• Exercise description:
Leave the pictures out and give every entry again exactly.

• Recorded data:
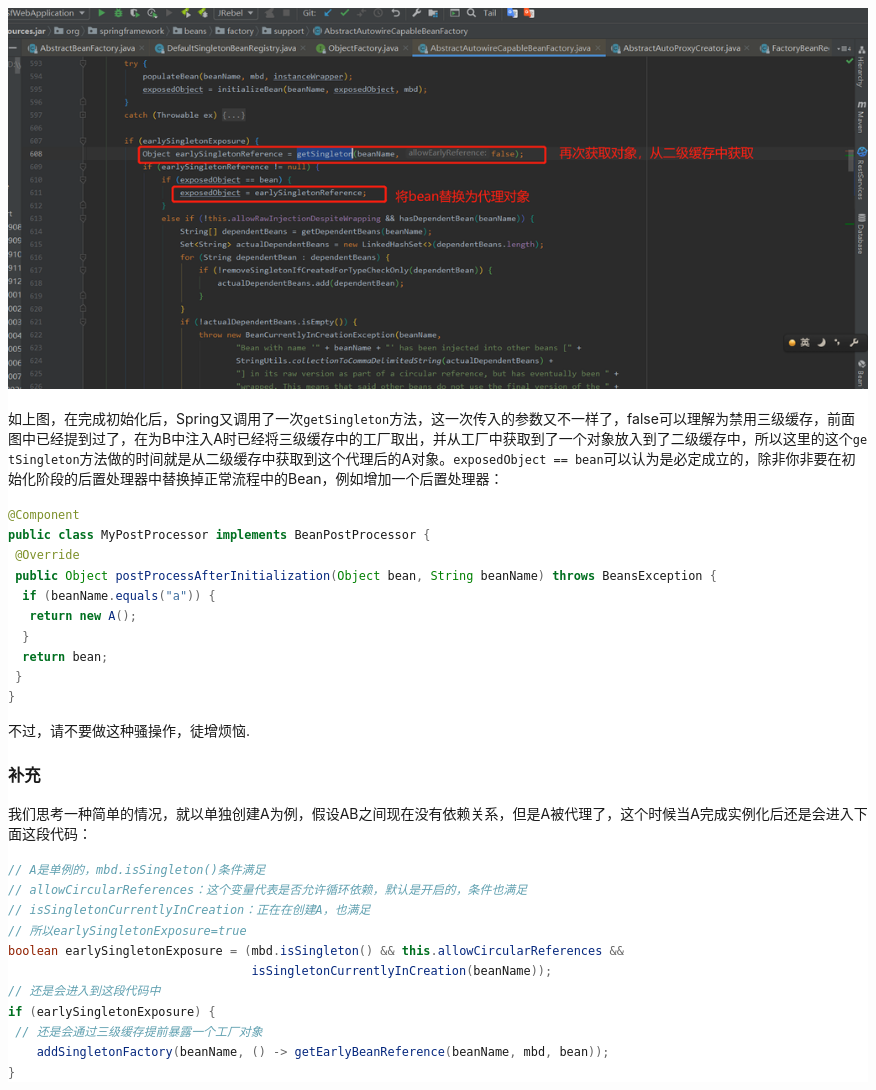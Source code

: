 ![image-20200801184323677](spring_01循环依赖问题解决/image-20200801184323677.png)

如上图，在完成初始化后，Spring又调用了一次`getSingleton`方法，这一次传入的参数又不一样了，false可以理解为禁用三级缓存，前面图中已经提到过了，在为B中注入A时已经将三级缓存中的工厂取出，并从工厂中获取到了一个对象放入到了二级缓存中，所以这里的这个`getSingleton`方法做的时间就是从二级缓存中获取到这个代理后的A对象。`exposedObject == bean`可以认为是必定成立的，除非你非要在初始化阶段的后置处理器中替换掉正常流程中的Bean，例如增加一个后置处理器：

```java
@Component
public class MyPostProcessor implements BeanPostProcessor {
 @Override
 public Object postProcessAfterInitialization(Object bean, String beanName) throws BeansException {
  if (beanName.equals("a")) {
   return new A();
  }
  return bean;
 }
}
```

不过，请不要做这种骚操作，徒增烦恼.

### 补充

我们思考一种简单的情况，就以单独创建A为例，假设AB之间现在没有依赖关系，但是A被代理了，这个时候当A完成实例化后还是会进入下面这段代码：

```java
// A是单例的，mbd.isSingleton()条件满足
// allowCircularReferences：这个变量代表是否允许循环依赖，默认是开启的，条件也满足
// isSingletonCurrentlyInCreation：正在在创建A，也满足
// 所以earlySingletonExposure=true
boolean earlySingletonExposure = (mbd.isSingleton() && this.allowCircularReferences &&
                                  isSingletonCurrentlyInCreation(beanName));
// 还是会进入到这段代码中
if (earlySingletonExposure) {
 // 还是会通过三级缓存提前暴露一个工厂对象
    addSingletonFactory(beanName, () -> getEarlyBeanReference(beanName, mbd, bean));
}
```
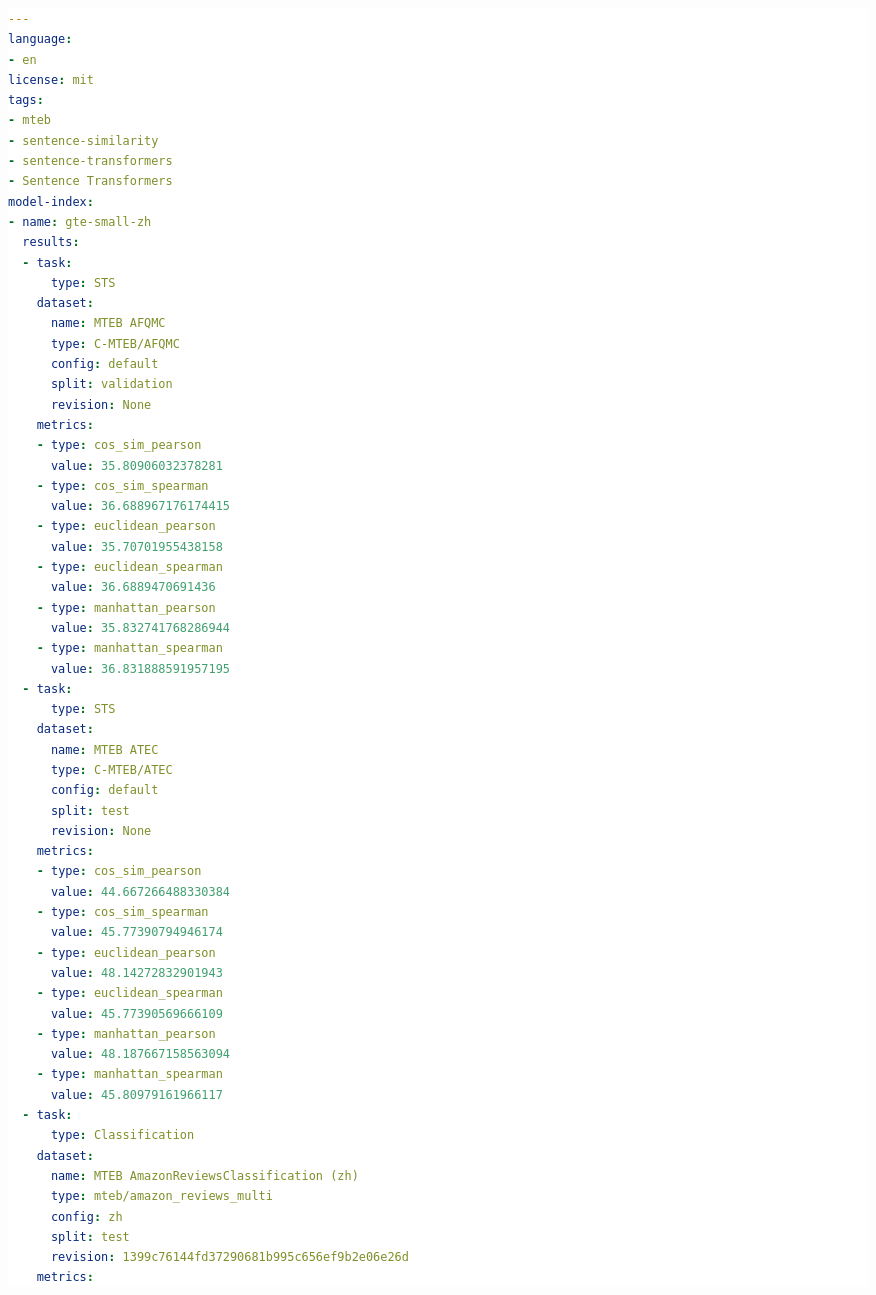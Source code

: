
 ```yaml
---
language:
- en
license: mit
tags:
- mteb
- sentence-similarity
- sentence-transformers
- Sentence Transformers
model-index:
- name: gte-small-zh
  results:
  - task:
      type: STS
    dataset:
      name: MTEB AFQMC
      type: C-MTEB/AFQMC
      config: default
      split: validation
      revision: None
    metrics:
    - type: cos_sim_pearson
      value: 35.80906032378281
    - type: cos_sim_spearman
      value: 36.688967176174415
    - type: euclidean_pearson
      value: 35.70701955438158
    - type: euclidean_spearman
      value: 36.6889470691436
    - type: manhattan_pearson
      value: 35.832741768286944
    - type: manhattan_spearman
      value: 36.831888591957195
  - task:
      type: STS
    dataset:
      name: MTEB ATEC
      type: C-MTEB/ATEC
      config: default
      split: test
      revision: None
    metrics:
    - type: cos_sim_pearson
      value: 44.667266488330384
    - type: cos_sim_spearman
      value: 45.77390794946174
    - type: euclidean_pearson
      value: 48.14272832901943
    - type: euclidean_spearman
      value: 45.77390569666109
    - type: manhattan_pearson
      value: 48.187667158563094
    - type: manhattan_spearman
      value: 45.80979161966117
  - task:
      type: Classification
    dataset:
      name: MTEB AmazonReviewsClassification (zh)
      type: mteb/amazon_reviews_multi
      config: zh
      split: test
      revision: 1399c76144fd37290681b995c656ef9b2e06e26d
    metrics:
```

• Answer section:
Source code

: ![image-20200801184323677](spring_01循环依赖问题解决/image-20200801184323677.png)

如上图，在完成初始化后，Spring又调用了一次`getSingleton`方法，这一次传入的参数又不一样了，false可以理解为禁用三级缓存，前面图中已经提到过了，在为B中注入A时已经将三级缓存中的工厂取出，并从工厂中获取到了一个对象放入到了二级缓存中，所以这里的这个`getSingleton`方法做的时间就是从二级缓存中获取到这个代理后的A对象。`exposedObject == bean`可以认为是必定成立的，除非你非要在初始化阶段的后置处理器中替换掉正常流程中的Bean，例如增加一个后置处理器：

```java
@Component
public class MyPostProcessor implements BeanPostProcessor {
 @Override
 public Object postProcessAfterInitialization(Object bean, String beanName) throws BeansException {
  if (beanName.equals("a")) {
   return new A();
  }
  return bean;
 }
}
```

不过，请不要做这种骚操作，徒增烦恼.

### 补充

我们思考一种简单的情况，就以单独创建A为例，假设AB之间现在没有依赖关系，但是A被代理了，这个时候当A完成实例化后还是会进入下面这段代码：

```java
// A是单例的，mbd.isSingleton()条件满足
// allowCircularReferences：这个变量代表是否允许循环依赖，默认是开启的，条件也满足
// isSingletonCurrentlyInCreation：正在在创建A，也满足
// 所以earlySingletonExposure=true
boolean earlySingletonExposure = (mbd.isSingleton() && this.allowCircularReferences &&
                                  isSingletonCurrentlyInCreation(beanName));
// 还是会进入到这段代码中
if (earlySingletonExposure) {
 // 还是会通过三级缓存提前暴露一个工厂对象
    addSingletonFactory(beanName, () -> getEarlyBeanReference(beanName, mbd, bean));
}
```
Source code

:
 ```yaml
---
language:
- en
license: mit
tags:
- mteb
- sentence-similarity
- sentence-transformers
- Sentence Transformers
model-index:
- name: gte-small-zh
  results:
  - task:
      type: STS
    dataset:
      name: MTEB AFQMC
      type: C-MTEB/AFQMC
      config: default
      split: validation
      revision: None
    metrics:
    - type: cos_sim_pearson
      value: 35.80906032378281
    - type: cos_sim_spearman
      value: 36.688967176174415
    - type: euclidean_pearson
      value: 35.70701955438158
    - type: euclidean_spearman
      value: 36.6889470691436
    - type: manhattan_pearson
      value: 35.832741768286944
    - type: manhattan_spearman
      value: 36.831888591957195
  - task:
      type: STS
    dataset:
      name: MTEB ATEC
      type: C-MTEB/ATEC
      config: default
      split: test
      revision: None
    metrics:
    - type: cos_sim_pearson
      value: 44.667266488330384
    - type: cos_sim_spearman
      value: 45.77390794946174
    - type: euclidean_pearson
      value: 48.14272832901943
    - type: euclidean_spearman
      value: 45.77390569666109
    - type: manhattan_pearson
      value: 48.187667158563094
    - type: manhattan_spearman
      value: 45.80979161966117
  - task:
      type: Classification
    dataset:
      name: MTEB AmazonReviewsClassification (zh)
      type: mteb/amazon_reviews_multi
      config: zh
      split: test
      revision: 1399c76144fd37290681b995c656ef9b2e06e26d
    metrics:
```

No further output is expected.